INPUT FOR THIS TASK:
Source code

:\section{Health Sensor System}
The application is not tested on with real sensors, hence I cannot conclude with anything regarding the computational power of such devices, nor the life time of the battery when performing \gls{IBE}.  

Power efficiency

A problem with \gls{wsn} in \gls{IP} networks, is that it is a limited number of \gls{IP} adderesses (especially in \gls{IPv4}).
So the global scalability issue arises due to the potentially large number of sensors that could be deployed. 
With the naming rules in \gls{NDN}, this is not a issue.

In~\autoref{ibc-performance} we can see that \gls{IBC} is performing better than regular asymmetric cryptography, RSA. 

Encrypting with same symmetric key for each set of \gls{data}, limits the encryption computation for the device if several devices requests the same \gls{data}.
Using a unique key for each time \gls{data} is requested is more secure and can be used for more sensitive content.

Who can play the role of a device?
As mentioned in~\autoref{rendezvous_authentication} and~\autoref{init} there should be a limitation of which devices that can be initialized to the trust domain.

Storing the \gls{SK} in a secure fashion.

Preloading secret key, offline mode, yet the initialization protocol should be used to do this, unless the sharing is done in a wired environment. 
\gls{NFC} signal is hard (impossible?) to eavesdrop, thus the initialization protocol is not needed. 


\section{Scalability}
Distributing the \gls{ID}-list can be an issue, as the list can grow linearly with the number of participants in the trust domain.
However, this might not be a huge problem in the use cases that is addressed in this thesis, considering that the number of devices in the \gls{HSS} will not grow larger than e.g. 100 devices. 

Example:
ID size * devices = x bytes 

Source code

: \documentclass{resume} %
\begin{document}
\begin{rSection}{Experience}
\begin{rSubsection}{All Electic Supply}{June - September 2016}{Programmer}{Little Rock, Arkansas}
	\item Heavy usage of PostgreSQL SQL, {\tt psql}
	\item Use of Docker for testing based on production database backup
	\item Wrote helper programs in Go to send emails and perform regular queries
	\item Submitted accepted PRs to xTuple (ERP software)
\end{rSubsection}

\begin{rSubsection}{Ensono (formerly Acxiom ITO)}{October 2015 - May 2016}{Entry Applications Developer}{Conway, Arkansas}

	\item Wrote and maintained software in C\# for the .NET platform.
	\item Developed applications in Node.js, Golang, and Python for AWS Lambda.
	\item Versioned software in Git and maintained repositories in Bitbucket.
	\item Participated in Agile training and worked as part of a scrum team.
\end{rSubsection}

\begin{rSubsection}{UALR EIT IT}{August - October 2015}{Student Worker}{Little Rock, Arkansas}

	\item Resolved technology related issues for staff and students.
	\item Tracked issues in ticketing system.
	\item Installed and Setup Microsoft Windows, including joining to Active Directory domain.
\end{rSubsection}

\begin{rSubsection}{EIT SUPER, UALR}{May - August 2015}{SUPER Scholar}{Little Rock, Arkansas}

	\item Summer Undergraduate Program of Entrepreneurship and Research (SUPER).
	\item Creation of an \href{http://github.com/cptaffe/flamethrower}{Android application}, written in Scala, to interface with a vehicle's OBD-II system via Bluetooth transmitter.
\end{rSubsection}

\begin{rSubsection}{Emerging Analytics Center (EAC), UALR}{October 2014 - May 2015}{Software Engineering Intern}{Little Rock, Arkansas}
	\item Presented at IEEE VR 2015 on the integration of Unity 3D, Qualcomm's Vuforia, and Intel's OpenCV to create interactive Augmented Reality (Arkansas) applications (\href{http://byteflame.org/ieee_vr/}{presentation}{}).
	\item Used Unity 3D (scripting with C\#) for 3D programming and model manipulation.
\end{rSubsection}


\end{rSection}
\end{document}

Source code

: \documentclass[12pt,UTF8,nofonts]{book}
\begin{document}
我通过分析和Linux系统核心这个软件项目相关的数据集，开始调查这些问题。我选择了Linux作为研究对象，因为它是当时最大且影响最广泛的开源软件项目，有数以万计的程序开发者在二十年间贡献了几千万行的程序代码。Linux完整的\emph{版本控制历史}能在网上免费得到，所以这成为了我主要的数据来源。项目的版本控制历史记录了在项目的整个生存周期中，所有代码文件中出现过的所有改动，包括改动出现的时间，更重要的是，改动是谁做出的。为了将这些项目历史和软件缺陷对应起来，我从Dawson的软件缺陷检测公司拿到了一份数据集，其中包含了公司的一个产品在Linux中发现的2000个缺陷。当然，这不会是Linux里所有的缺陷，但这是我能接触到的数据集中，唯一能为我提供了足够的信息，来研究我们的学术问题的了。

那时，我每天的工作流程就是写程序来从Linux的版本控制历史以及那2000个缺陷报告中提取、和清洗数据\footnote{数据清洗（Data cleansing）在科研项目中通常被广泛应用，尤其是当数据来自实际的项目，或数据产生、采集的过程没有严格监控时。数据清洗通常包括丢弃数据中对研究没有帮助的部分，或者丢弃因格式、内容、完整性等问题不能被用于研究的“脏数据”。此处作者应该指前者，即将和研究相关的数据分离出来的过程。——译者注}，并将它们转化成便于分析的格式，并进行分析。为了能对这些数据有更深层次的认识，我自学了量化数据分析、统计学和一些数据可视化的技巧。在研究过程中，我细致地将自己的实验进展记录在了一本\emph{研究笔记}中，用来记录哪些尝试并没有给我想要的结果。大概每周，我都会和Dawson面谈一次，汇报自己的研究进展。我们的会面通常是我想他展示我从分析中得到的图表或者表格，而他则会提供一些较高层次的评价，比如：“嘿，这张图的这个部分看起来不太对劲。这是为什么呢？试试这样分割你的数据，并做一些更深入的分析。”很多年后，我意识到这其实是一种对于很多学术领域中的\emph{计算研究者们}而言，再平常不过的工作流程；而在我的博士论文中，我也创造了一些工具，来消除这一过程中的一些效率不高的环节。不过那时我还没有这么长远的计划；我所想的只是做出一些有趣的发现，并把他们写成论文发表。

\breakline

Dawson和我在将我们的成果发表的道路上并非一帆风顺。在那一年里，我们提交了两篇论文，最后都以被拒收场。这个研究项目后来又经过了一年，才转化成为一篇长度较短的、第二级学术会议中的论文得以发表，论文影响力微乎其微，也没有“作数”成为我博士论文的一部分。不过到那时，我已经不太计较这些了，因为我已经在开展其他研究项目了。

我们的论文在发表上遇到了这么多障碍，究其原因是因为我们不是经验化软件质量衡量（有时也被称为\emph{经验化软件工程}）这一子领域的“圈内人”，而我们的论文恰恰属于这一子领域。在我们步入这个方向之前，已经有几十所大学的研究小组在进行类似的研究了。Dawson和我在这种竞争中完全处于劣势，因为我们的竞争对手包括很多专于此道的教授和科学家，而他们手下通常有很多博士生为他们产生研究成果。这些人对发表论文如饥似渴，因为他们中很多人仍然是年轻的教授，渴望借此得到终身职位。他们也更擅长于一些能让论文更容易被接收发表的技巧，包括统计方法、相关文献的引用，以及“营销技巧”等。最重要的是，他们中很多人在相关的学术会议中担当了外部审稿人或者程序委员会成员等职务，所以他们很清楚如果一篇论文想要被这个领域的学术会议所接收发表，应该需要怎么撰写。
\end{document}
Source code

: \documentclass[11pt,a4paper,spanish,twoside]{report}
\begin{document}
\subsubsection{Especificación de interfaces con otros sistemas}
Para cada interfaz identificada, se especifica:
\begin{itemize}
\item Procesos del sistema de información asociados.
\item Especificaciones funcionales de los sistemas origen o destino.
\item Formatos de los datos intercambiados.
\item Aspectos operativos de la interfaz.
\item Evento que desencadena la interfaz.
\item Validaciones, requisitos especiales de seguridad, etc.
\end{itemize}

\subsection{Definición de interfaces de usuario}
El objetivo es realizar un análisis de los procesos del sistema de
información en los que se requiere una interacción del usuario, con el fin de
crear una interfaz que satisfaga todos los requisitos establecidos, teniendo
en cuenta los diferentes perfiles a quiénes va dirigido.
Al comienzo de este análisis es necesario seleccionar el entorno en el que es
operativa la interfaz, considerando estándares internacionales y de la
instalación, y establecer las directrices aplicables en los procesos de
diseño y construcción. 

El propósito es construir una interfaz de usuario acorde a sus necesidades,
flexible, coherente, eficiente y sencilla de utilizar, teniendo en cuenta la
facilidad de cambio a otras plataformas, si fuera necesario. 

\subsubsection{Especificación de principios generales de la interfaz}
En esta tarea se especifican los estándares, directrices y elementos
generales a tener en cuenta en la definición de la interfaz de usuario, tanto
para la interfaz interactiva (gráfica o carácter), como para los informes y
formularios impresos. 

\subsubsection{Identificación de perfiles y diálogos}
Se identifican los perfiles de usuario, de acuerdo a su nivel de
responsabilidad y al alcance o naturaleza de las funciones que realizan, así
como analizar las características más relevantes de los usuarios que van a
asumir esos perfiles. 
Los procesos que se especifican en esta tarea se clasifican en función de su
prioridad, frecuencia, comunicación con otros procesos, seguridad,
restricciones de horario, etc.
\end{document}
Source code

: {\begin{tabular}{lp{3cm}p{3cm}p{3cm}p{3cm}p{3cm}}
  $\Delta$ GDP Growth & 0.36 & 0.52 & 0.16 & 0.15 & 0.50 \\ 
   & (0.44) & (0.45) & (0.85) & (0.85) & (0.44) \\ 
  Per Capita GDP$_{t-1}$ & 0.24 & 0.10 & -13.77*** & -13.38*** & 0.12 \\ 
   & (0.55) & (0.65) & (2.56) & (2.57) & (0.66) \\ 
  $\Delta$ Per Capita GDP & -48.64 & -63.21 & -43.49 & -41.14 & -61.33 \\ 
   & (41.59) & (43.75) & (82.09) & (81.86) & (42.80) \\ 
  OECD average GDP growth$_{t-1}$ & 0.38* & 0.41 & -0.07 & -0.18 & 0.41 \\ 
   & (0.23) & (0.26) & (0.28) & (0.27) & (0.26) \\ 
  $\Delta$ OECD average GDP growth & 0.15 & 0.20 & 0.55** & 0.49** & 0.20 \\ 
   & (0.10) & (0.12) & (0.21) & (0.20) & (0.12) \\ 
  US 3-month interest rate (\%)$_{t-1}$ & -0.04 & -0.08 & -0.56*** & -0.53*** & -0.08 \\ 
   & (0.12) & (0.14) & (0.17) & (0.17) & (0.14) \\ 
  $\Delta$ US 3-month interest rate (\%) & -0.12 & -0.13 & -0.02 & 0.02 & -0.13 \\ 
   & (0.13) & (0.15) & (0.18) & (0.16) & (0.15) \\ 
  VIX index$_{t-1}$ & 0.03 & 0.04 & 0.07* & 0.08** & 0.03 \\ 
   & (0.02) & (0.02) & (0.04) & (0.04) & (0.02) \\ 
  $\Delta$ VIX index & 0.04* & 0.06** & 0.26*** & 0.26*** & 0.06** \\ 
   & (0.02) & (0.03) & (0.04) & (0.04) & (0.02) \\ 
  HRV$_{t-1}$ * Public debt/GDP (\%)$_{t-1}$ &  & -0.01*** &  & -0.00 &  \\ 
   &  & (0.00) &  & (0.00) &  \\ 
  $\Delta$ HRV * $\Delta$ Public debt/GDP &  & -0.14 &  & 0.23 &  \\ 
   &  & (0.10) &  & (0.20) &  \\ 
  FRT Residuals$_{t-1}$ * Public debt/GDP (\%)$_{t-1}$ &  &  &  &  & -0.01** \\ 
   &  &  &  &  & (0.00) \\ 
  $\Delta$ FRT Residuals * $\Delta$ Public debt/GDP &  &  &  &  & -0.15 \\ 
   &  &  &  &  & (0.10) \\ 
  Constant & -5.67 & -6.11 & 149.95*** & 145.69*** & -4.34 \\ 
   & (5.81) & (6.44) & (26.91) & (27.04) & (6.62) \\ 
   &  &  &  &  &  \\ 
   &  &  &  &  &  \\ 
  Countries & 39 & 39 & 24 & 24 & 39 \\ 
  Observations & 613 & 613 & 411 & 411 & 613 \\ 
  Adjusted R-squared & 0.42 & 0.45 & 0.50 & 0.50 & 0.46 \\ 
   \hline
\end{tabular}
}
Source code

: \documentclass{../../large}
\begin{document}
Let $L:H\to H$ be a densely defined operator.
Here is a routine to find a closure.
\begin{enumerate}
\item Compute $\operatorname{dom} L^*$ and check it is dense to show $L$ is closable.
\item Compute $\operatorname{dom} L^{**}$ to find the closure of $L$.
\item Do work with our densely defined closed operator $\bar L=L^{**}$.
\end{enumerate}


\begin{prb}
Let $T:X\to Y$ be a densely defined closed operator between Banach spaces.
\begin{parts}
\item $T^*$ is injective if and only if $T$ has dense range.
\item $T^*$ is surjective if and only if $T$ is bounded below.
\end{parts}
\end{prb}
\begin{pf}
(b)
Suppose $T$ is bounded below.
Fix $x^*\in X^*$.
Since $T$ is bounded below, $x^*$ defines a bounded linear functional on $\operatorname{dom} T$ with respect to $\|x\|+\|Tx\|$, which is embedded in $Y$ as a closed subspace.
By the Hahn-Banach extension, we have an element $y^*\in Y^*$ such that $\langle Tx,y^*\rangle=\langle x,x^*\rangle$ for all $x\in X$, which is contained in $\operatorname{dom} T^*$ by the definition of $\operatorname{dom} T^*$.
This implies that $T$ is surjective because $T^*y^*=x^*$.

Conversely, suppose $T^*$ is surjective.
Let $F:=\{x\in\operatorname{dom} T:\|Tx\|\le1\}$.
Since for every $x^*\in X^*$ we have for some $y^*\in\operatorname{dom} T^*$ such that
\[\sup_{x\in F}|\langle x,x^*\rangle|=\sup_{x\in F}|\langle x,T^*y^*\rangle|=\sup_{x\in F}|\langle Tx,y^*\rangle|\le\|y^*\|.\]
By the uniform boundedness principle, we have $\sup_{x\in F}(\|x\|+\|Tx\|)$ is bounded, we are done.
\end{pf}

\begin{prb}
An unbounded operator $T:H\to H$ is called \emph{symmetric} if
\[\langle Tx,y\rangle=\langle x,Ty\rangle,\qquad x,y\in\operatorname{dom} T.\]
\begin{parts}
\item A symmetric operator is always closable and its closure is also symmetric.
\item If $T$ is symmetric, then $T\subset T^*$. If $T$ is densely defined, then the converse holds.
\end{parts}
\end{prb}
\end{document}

WHAT TO WORK ON:
Return exactly the lines above from the line that has "Suppose $T$ is bounded below." through the line that has "An unbounded operator", inclusive, and nothing else.

WRITTEN ANSWER:
Suppose $T$ is bounded below.
Fix $x^*\in X^*$.
Since $T$ is bounded below, $x^*$ defines a bounded linear functional on $\operatorname{dom} T$ with respect to $\|x\|+\|Tx\|$, which is embedded in $Y$ as a closed subspace.
By the Hahn-Banach extension, we have an element $y^*\in Y^*$ such that $\langle Tx,y^*\rangle=\langle x,x^*\rangle$ for all $x\in X$, which is contained in $\operatorname{dom} T^*$ by the definition of $\operatorname{dom} T^*$.
This implies that $T$ is surjective because $T^*y^*=x^*$.

Conversely, suppose $T^*$ is surjective.
Let $F:=\{x\in\operatorname{dom} T:\|Tx\|\le1\}$.
Since for every $x^*\in X^*$ we have for some $y^*\in\operatorname{dom} T^*$ such that
\[\sup_{x\in F}|\langle x,x^*\rangle|=\sup_{x\in F}|\langle x,T^*y^*\rangle|=\sup_{x\in F}|\langle Tx,y^*\rangle|\le\|y^*\|.\]
By the uniform boundedness principle, we have $\sup_{x\in F}(\|x\|+\|Tx\|)$ is bounded, we are done.
\end{pf}

\begin{prb}
An unbounded operator $T:H\to H$ is called \emph{symmetric} if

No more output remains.